By setting the heat treatment temperature to 950 ° C., the leaching rate of all platinum group elements was improved to about 95% or more.

[0032]Example 3  Solid raw material powder having a composition shown in Table 1 and having a particle size of 45 μm or less
Powder, Fe powder having a particle size of 45 μm or less, and Fe powder
1/3 mole of graphite powder was added and mixed
Then, a heat treatment and a leaching treatment were performed in the same manner as in Example 1.
Was.

The leaching rate of each platinum group element was calculated from the leaching solution and the precipitate thus obtained, and the results are shown in Table 4.

[0034]

[Table 4] Leaching rate of platinum group elements (%) Heat treatment Pt Pd Rh Ru Ir 950 ° C x 3h 99.6 99.8 99.4 98.5 98.0

By adding Fe powder and carbon powder to the solid raw material powder and performing a heat treatment at 950 ° C. in a hydrogen atmosphere, all the platinum group elements including the poorly soluble platinum group element can be reduced to 98%.
% Or more.

[0036]

According to the present invention, even in the case of a solid raw material containing a poorly soluble platinum group element, this is mixed in powder form with an element powder that can be alloyed with the platinum group element, and the melting point of each powder and the alloy By performing the heat treatment at a temperature lower than the eutectic point, an alloy powder containing a sparingly soluble platinum group element in a soluble state can be obtained without melting.

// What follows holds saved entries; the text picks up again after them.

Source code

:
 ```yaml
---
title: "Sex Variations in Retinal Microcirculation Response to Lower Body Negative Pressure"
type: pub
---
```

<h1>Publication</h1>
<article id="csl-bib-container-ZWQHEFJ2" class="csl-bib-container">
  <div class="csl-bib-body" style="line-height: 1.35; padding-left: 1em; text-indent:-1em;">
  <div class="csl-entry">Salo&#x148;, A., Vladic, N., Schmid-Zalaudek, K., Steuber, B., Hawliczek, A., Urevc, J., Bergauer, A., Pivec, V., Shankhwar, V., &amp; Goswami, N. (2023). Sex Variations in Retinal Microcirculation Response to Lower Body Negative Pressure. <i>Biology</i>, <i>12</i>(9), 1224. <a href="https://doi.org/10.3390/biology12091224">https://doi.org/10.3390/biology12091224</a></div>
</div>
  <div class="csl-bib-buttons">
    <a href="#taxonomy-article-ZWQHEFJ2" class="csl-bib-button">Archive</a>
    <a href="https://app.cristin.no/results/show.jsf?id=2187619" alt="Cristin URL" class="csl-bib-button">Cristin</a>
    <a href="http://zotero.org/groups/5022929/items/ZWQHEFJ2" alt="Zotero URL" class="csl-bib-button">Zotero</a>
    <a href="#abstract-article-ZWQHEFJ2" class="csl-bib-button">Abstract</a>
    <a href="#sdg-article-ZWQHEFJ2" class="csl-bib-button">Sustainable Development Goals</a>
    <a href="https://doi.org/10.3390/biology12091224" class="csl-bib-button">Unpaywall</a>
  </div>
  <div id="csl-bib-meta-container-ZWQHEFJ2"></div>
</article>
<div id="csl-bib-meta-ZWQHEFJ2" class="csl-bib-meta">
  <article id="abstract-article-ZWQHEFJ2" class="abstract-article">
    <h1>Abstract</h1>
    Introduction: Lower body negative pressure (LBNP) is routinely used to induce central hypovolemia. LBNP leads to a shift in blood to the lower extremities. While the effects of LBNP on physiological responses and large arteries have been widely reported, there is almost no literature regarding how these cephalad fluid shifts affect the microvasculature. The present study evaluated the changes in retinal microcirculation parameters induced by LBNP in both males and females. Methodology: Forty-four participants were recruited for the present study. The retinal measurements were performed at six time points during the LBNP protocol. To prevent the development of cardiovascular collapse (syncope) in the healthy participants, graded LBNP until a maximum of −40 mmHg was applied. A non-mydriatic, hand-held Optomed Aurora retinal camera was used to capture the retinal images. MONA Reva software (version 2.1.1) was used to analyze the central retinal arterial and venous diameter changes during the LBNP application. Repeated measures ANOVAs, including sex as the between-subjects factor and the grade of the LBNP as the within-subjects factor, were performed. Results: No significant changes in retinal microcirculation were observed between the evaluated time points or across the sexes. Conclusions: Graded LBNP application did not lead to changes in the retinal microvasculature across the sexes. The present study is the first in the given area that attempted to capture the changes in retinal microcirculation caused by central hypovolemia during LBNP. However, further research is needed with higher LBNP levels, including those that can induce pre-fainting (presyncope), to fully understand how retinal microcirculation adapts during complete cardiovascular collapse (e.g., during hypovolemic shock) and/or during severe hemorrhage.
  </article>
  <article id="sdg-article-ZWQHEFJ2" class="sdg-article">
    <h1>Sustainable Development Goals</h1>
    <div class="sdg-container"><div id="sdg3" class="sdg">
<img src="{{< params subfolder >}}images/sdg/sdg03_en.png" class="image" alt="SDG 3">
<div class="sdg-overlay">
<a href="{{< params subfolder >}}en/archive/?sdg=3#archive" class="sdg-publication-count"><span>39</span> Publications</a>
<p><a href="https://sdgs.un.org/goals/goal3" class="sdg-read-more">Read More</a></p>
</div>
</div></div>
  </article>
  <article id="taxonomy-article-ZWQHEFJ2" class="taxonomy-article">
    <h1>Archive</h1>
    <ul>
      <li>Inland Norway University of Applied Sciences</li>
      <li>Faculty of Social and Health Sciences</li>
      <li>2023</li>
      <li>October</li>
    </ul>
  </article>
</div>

Therefore, according to the present invention, the solubilization treatment can be performed at a relatively low temperature without using a special high-temperature melting furnace or the like.
Moreover, there is no corrosion of equipment and incomplete volatilization of platinum group elements,
Since the obtained alloy is also a powder, pulverization before wet leaching is unnecessary, and it is possible to economically and efficiently separate and recover the insoluble platinum group element.

Claims (5)

[Claims] 1. A solid raw material powder containing a poorly soluble platinum group element is mixed with an alloying element powder which can be alloyed with the platinum group element, and the alloy powder is less than the melting point of the poorly soluble platinum group element and the alloying element. A method for solubilizing a poorly soluble platinum group element, wherein the method comprises a heat treatment at a temperature lower than the eutectic point. 2. The method for solubilizing a poorly soluble platinum group element according to claim 1, wherein the alloying element powder is iron powder. 3. The method for solubilizing a sparingly soluble platinum group element according to claim 2, wherein carbon powder is mixed with iron powder of the alloying element powder. 4. The method according to claim 1, wherein the heat treatment is performed in a reducing atmosphere. 5. The method for solubilizing a poorly soluble platinum group element according to claim 1, wherein the heat treatment is performed at 950 ° C. or higher.